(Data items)
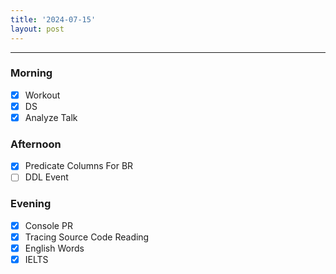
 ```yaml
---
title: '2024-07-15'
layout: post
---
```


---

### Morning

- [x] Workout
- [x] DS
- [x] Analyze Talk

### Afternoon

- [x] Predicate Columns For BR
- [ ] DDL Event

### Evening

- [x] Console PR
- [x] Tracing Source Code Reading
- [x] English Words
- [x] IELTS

---

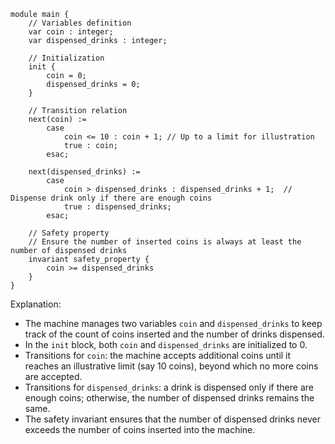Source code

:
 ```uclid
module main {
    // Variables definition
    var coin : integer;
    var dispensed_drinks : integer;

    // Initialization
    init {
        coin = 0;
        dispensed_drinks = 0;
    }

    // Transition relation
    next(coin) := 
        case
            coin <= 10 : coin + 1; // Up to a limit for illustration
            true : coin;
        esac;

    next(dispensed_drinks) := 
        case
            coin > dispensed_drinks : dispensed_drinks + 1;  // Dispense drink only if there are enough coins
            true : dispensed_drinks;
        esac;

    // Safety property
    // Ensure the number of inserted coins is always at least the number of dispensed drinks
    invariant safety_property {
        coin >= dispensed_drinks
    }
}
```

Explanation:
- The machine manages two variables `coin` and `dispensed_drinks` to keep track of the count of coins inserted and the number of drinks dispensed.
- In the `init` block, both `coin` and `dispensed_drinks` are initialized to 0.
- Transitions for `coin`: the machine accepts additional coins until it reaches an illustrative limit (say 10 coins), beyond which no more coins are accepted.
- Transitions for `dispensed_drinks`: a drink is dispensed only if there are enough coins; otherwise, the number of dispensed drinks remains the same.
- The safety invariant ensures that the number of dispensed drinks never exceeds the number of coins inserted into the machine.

- Work task: Find the lines in the data that include "limit", then copy each of them.

- Solution:
            coin <= 10 : coin + 1; // Up to a limit for illustration
- Transitions for `coin`: the machine accepts additional coins until it reaches an illustrative limit (say 10 coins), beyond which no more coins are accepted.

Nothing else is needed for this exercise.